**Exercise goal:** Of all the lines in the entries below, give again exactly those starting at the line containing "It gains its" and ending at the line containing "At this point, you're", both ends included, and no others.

**Listed entries:**

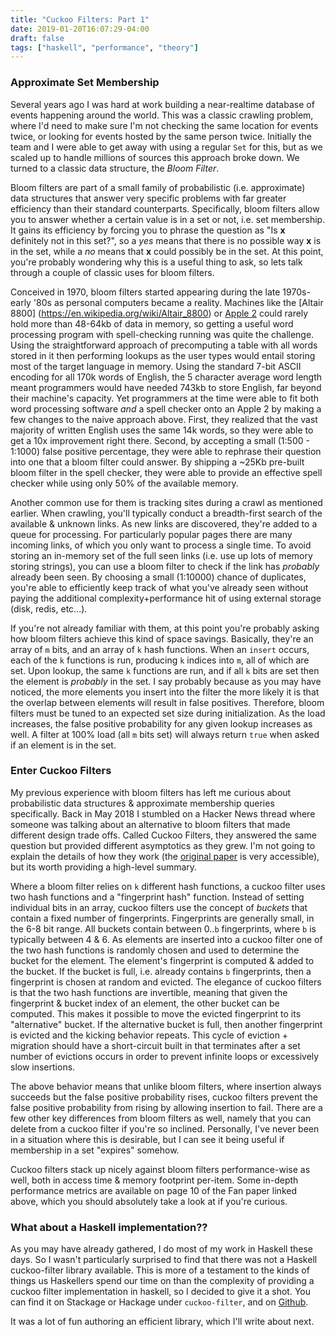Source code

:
 ```yaml
---
title: "Cuckoo Filters: Part 1"
date: 2019-01-20T16:07:29-04:00
draft: false
tags: ["haskell", "performance", "theory"]
---
```



### Approximate Set Membership
Several years ago I was hard at work building a near-realtime database of events happening around the world.
This was a classic crawling problem, where I'd need to make sure I'm not checking the same location for events twice, or looking for events hosted by the same person twice.
Initially the team and I were able to get away with using a regular `Set` for this, but as we scaled up to handle millions of sources this approach broke down.
We turned to a classic data structure, the _Bloom Filter_.

Bloom filters are part of a small family of probabilistic (i.e. approximate) data structures that answer very specific problems with far greater efficiency than their standard counterparts.
Specifically, bloom filters allow you to answer whether a certain value is in a set or not, i.e. set membership.
It gains its efficiency by forcing you to phrase the question as "Is **x** definitely not in this set?", so a *yes* means that there is no possible way **x** is in the set, while a *no* means that **x** could possibly be in the set.
At this point, you're probably wondering why this is a useful thing to ask, so lets talk through a couple of classic uses for bloom filters.

Conceived in 1970, bloom filters started appearing during the late 1970s-early '80s as personal computers became a reality.
Machines like the [Altair 8800] (https://en.wikipedia.org/wiki/Altair_8800) or [Apple 2]( https://en.wikipedia.org/wiki/Apple_II_series ) could rarely hold more than 48-64kb of data in memory, so getting a useful word processing program with spell-checking running was quite the challenge.
Using the straightforward approach of precomputing a table with all words stored in it then performing lookups as the user types would entail storing most of the target language in memory.
Using the standard 7-bit ASCII encoding for all 170k words of English, the 5 character average word length meant programmers would have needed 743kb to store English, far beyond their machine's capacity.
Yet programmers at the time were able to fit both word processing software _and_ a spell checker onto an Apple 2 by making a few changes to the naive approach above.
First, they realized that the vast majority of written English uses the same 14k words, so they were able to get a 10x improvement right there.
Second, by accepting a small (1:500 - 1:1000) false positive percentage, they were able to rephrase their question into one that a bloom filter could answer.
By shipping a ~25Kb pre-built bloom filter in the spell checker, they were able to provide an effective spell checker while using only 50% of the available memory.

Another common use for them is tracking sites during a crawl as mentioned earlier.
When crawling, you'll typically conduct a breadth-first search of the available & unknown links.
As new links are discovered, they're added to a queue for processing.
For particularly popular pages there are many incoming links, of which you only want to process a single time.
To avoid storing an in-memory set of the full seen links (i.e. use up lots of memory storing strings), you can use a bloom filter to check if the link has _probably_ already been seen.
By choosing a small (1:10000) chance of duplicates, you're able to efficiently keep track of what you've already seen without paying the additional complexity+performance hit of using external storage (disk, redis, etc...).

If you're not already familiar with them, at this point you're probably asking how bloom filters achieve this kind of space savings.
Basically, they're an array of `m` bits, and an array of `k` hash functions.
When an `insert` occurs, each of the `k` functions is run, producing `k` indices into `m`, all of which are set.
Upon lookup, the same `k` functions are run, and if all `k` bits are set then the element is _probably_ in the set.
I say probably because as you may have noticed, the more elements you insert into the filter the more likely it is that the overlap between elements will result in false positives.
Therefore, bloom filters must be tuned to an expected set size during initialization.
As the load increases, the false positive probability for any given lookup increases as well.
A filter at 100% load (all `m` bits set) will always return `true` when asked if an element is in the set.

### Enter Cuckoo Filters
My previous experience with bloom filters has left me curious about probabilistic data structures & approximate membership queries specifically.
Back in May 2018 I stumbled on a Hacker News thread where someone was talking about an alternative to bloom filters that made different design trade offs.
Called Cuckoo Filters, they answered the same question but provided different asymptotics as they grew.
I'm not going to explain the details of how they work (the [original paper](https://www.cs.cmu.edu/~dga/papers/cuckoo-conext2014.pdf) is very accessible), but its worth providing a high-level summary.

Where a bloom filter relies on `k` different hash functions, a cuckoo filter uses two hash functions and a "fingerprint hash" function.
Instead of setting individual bits in an array, cuckoo filters use the concept of _buckets_ that contain a fixed number of fingerprints.
Fingerprints are generally small, in the 6-8 bit range.  All buckets contain between 0..`b` fingerprints, where `b` is typically between 4 & 6.
As elements are inserted into a cuckoo filter one of the two hash functions is randomly chosen and used to determine the bucket for the element.
The element's fingerprint is computed & added to the bucket.
If the bucket is full, i.e. already contains `b` fingerprints, then a fingerprint is chosen at random and evicted.
The elegance of cuckoo filters is that the two hash functions are invertible, meaning that given the fingerprint & bucket index of an element, the other bucket can be computed.
This makes it possible to move the evicted fingerprint to its "alternative" bucket.
If the alternative bucket is full, then another fingerprint is evicted and the kicking behavior repeats.
This cycle of eviction + migration should have a short-circuit built in that terminates after a set number of evictions occurs in order to prevent infinite loops or excessively slow insertions.

The above behavior means that unlike bloom filters, where insertion always succeeds but the false positive probability rises, cuckoo filters prevent the false positive probability from rising by allowing insertion to fail.
There are a few other key differences from bloom filters as well, namely that you can delete from a cuckoo filter if you're so inclined.
Personally, I've never been in a situation where this is desirable, but I can see it being useful if membership in a set "expires" somehow.

Cuckoo filters stack up nicely against bloom filters performance-wise as well, both in access time & memory footprint per-item. Some in-depth performance metrics are available on page 10 of the Fan paper linked above, which you should absolutely take a look at if you're curious.

### What about a Haskell implementation??
As you may have already gathered, I do most of my work in Haskell these days.
So I wasn't particularly surprised to find that there was not a Haskell cuckoo-filter library available.
This is more of a testament to the kinds of things us Haskellers spend our time on than the complexity of providing a cuckoo filter implementation in haskell, so I decided to give it a shot.
You can find it on Stackage or Hackage under `cuckoo-filter`, and on [Github](https://github.com/ChrisCoffey/cuckoo-filter).

It was a lot of fun authoring an efficient library, which I'll write about next.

**Task result:**
It gains its efficiency by forcing you to phrase the question as "Is **x** definitely not in this set?", so a *yes* means that there is no possible way **x** is in the set, while a *no* means that **x** could possibly be in the set.
At this point, you're probably wondering why this is a useful thing to ask, so lets talk through a couple of classic uses for bloom filters.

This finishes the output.